[Saved data entries]
□ □ □ □ □ □ □
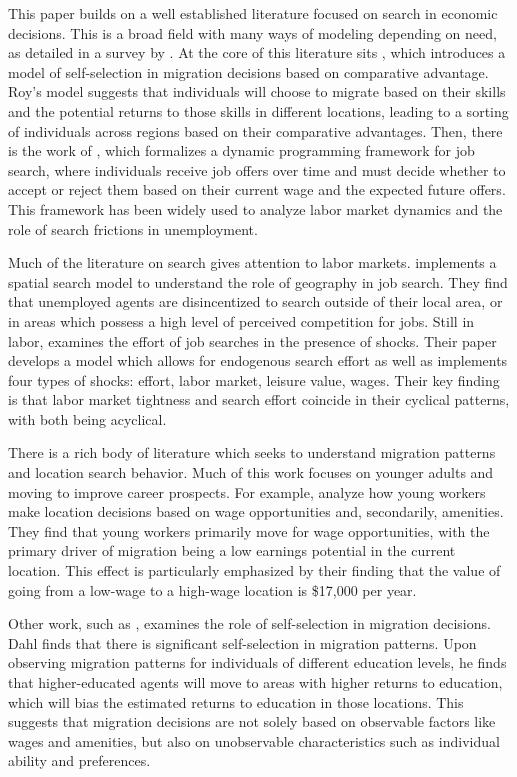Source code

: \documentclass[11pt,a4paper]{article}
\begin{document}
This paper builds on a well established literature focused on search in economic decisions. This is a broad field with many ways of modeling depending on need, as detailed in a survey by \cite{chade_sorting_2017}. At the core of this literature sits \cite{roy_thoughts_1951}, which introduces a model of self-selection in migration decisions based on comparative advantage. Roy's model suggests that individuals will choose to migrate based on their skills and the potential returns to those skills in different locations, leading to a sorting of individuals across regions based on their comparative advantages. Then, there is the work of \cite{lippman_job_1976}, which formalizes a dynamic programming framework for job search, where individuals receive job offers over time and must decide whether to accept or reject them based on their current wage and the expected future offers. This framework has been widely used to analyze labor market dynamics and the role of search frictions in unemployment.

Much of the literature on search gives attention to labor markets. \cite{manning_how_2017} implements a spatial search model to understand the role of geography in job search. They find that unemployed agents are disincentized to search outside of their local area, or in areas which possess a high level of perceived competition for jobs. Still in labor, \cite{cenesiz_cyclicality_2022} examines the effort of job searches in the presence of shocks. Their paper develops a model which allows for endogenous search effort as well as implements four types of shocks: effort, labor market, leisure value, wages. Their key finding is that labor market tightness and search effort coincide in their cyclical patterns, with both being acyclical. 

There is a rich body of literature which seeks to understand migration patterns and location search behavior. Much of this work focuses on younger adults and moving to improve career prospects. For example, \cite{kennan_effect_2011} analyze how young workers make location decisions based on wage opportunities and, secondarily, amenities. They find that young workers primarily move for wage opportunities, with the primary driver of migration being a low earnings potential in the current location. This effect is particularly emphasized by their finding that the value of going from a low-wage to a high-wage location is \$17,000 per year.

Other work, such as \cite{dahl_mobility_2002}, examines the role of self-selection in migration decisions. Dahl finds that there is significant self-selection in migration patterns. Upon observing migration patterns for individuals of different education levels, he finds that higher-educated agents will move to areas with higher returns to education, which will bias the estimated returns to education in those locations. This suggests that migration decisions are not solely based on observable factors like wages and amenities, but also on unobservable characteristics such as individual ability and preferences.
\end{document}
□ □ □ □ □ □ □
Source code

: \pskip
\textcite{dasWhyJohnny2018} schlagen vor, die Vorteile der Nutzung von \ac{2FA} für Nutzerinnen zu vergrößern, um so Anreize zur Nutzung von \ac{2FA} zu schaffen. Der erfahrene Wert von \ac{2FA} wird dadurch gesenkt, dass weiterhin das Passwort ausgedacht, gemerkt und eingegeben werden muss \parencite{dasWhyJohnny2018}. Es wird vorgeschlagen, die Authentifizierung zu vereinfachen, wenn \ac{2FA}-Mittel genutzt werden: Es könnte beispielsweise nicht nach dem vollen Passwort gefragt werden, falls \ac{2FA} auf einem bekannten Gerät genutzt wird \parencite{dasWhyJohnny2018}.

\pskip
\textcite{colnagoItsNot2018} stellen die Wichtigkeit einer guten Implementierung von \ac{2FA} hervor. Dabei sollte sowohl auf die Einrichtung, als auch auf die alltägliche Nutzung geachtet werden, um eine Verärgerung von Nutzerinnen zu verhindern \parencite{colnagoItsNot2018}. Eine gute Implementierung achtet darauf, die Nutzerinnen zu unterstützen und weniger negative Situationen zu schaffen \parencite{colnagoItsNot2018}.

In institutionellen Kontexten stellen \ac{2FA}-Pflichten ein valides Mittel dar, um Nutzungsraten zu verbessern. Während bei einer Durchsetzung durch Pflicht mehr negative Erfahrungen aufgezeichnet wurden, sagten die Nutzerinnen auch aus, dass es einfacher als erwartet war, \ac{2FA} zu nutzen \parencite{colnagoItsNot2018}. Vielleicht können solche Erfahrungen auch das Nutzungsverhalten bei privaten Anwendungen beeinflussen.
□ □ □ □ □ □ □
**WORK INSTRUCTIONS**
In the entries above, find the line holding "schlagen vor, die" and the line holding "In institutionellen Kontexten", then retype exactly those two lines and every line between them, and nothing else.

**YOUR SOLUTION**
\textcite{dasWhyJohnny2018} schlagen vor, die Vorteile der Nutzung von \ac{2FA} für Nutzerinnen zu vergrößern, um so Anreize zur Nutzung von \ac{2FA} zu schaffen. Der erfahrene Wert von \ac{2FA} wird dadurch gesenkt, dass weiterhin das Passwort ausgedacht, gemerkt und eingegeben werden muss \parencite{dasWhyJohnny2018}. Es wird vorgeschlagen, die Authentifizierung zu vereinfachen, wenn \ac{2FA}-Mittel genutzt werden: Es könnte beispielsweise nicht nach dem vollen Passwort gefragt werden, falls \ac{2FA} auf einem bekannten Gerät genutzt wird \parencite{dasWhyJohnny2018}.

\pskip
\textcite{colnagoItsNot2018} stellen die Wichtigkeit einer guten Implementierung von \ac{2FA} hervor. Dabei sollte sowohl auf die Einrichtung, als auch auf die alltägliche Nutzung geachtet werden, um eine Verärgerung von Nutzerinnen zu verhindern \parencite{colnagoItsNot2018}. Eine gute Implementierung achtet darauf, die Nutzerinnen zu unterstützen und weniger negative Situationen zu schaffen \parencite{colnagoItsNot2018}.

In institutionellen Kontexten stellen \ac{2FA}-Pflichten ein valides Mittel dar, um Nutzungsraten zu verbessern. Während bei einer Durchsetzung durch Pflicht mehr negative Erfahrungen aufgezeichnet wurden, sagten die Nutzerinnen auch aus, dass es einfacher als erwartet war, \ac{2FA} zu nutzen \parencite{colnagoItsNot2018}. Vielleicht können solche Erfahrungen auch das Nutzungsverhalten bei privaten Anwendungen beeinflussen.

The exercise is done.